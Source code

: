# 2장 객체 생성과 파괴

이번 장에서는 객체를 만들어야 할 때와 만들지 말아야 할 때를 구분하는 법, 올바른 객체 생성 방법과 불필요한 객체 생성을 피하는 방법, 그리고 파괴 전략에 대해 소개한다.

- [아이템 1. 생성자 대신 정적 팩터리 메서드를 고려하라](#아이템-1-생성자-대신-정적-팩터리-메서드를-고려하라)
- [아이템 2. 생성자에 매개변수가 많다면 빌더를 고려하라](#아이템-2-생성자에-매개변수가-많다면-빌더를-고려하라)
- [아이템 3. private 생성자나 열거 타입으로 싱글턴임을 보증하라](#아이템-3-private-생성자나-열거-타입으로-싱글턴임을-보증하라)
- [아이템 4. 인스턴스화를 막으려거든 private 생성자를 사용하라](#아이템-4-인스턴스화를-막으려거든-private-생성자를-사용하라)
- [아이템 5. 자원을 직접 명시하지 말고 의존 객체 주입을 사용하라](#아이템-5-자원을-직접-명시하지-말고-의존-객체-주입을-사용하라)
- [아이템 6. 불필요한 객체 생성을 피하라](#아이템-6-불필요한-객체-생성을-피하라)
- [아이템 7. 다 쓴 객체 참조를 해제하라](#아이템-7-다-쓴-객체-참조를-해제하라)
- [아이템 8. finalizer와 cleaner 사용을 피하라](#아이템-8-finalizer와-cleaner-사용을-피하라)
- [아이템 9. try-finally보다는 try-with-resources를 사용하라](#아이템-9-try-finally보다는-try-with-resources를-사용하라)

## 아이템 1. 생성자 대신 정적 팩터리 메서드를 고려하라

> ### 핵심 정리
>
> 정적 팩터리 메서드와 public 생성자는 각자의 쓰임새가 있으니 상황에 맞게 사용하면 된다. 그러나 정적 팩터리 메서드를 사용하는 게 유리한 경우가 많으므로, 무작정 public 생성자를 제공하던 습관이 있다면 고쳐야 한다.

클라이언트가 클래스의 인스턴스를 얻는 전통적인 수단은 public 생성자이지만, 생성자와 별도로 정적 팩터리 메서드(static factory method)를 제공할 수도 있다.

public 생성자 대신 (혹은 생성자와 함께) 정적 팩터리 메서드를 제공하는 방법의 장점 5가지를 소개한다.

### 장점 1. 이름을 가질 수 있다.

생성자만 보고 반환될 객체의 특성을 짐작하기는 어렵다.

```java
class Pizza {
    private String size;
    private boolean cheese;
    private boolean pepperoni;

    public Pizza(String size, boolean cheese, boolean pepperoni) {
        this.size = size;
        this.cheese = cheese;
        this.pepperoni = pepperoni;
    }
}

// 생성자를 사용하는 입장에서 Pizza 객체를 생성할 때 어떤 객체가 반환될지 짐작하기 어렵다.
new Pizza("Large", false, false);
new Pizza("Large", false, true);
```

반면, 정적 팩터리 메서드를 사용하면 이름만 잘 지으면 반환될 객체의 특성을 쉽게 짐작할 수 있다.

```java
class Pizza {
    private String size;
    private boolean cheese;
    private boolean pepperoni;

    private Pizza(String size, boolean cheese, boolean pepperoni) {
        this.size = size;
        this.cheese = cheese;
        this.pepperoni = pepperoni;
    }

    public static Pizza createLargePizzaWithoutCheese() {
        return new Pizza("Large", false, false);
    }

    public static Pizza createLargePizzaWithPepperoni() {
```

● WHAT IS NEEDED
Could you reproduce all the records exactly?

● COMPLETED EXERCISE
Source code

:# 2장 객체 생성과 파괴

이번 장에서는 객체를 만들어야 할 때와 만들지 말아야 할 때를 구분하는 법, 올바른 객체 생성 방법과 불필요한 객체 생성을 피하는 방법, 그리고 파괴 전략에 대해 소개한다.

- [아이템 1. 생성자 대신 정적 팩터리 메서드를 고려하라](#아이템-1-생성자-대신-정적-팩터리-메서드를-고려하라)
- [아이템 2. 생성자에 매개변수가 많다면 빌더를 고려하라](#아이템-2-생성자에-매개변수가-많다면-빌더를-고려하라)
- [아이템 3. private 생성자나 열거 타입으로 싱글턴임을 보증하라](#아이템-3-private-생성자나-열거-타입으로-싱글턴임을-보증하라)
- [아이템 4. 인스턴스화를 막으려거든 private 생성자를 사용하라](#아이템-4-인스턴스화를-막으려거든-private-생성자를-사용하라)
- [아이템 5. 자원을 직접 명시하지 말고 의존 객체 주입을 사용하라](#아이템-5-자원을-직접-명시하지-말고-의존-객체-주입을-사용하라)
- [아이템 6. 불필요한 객체 생성을 피하라](#아이템-6-불필요한-객체-생성을-피하라)
- [아이템 7. 다 쓴 객체 참조를 해제하라](#아이템-7-다-쓴-객체-참조를-해제하라)
- [아이템 8. finalizer와 cleaner 사용을 피하라](#아이템-8-finalizer와-cleaner-사용을-피하라)
- [아이템 9. try-finally보다는 try-with-resources를 사용하라](#아이템-9-try-finally보다는-try-with-resources를-사용하라)

## 아이템 1. 생성자 대신 정적 팩터리 메서드를 고려하라

> ### 핵심 정리
>
> 정적 팩터리 메서드와 public 생성자는 각자의 쓰임새가 있으니 상황에 맞게 사용하면 된다. 그러나 정적 팩터리 메서드를 사용하는 게 유리한 경우가 많으므로, 무작정 public 생성자를 제공하던 습관이 있다면 고쳐야 한다.

클라이언트가 클래스의 인스턴스를 얻는 전통적인 수단은 public 생성자이지만, 생성자와 별도로 정적 팩터리 메서드(static factory method)를 제공할 수도 있다.

public 생성자 대신 (혹은 생성자와 함께) 정적 팩터리 메서드를 제공하는 방법의 장점 5가지를 소개한다.

### 장점 1. 이름을 가질 수 있다.

생성자만 보고 반환될 객체의 특성을 짐작하기는 어렵다.

```java
class Pizza {
    private String size;
    private boolean cheese;
    private boolean pepperoni;

    public Pizza(String size, boolean cheese, boolean pepperoni) {
        this.size = size;
        this.cheese = cheese;
        this.pepperoni = pepperoni;
    }
}

// 생성자를 사용하는 입장에서 Pizza 객체를 생성할 때 어떤 객체가 반환될지 짐작하기 어렵다.
new Pizza("Large", false, false);
new Pizza("Large", false, true);
```

반면, 정적 팩터리 메서드를 사용하면 이름만 잘 지으면 반환될 객체의 특성을 쉽게 짐작할 수 있다.

```java
class Pizza {
    private String size;
    private boolean cheese;
    private boolean pepperoni;

    private Pizza(String size, boolean cheese, boolean pepperoni) {
        this.size = size;
        this.cheese = cheese;
        this.pepperoni = pepperoni;
    }

    public static Pizza createLargePizzaWithoutCheese() {
        return new Pizza("Large", false, false);
    }

    public static Pizza createLargePizzaWithPepperoni() {
```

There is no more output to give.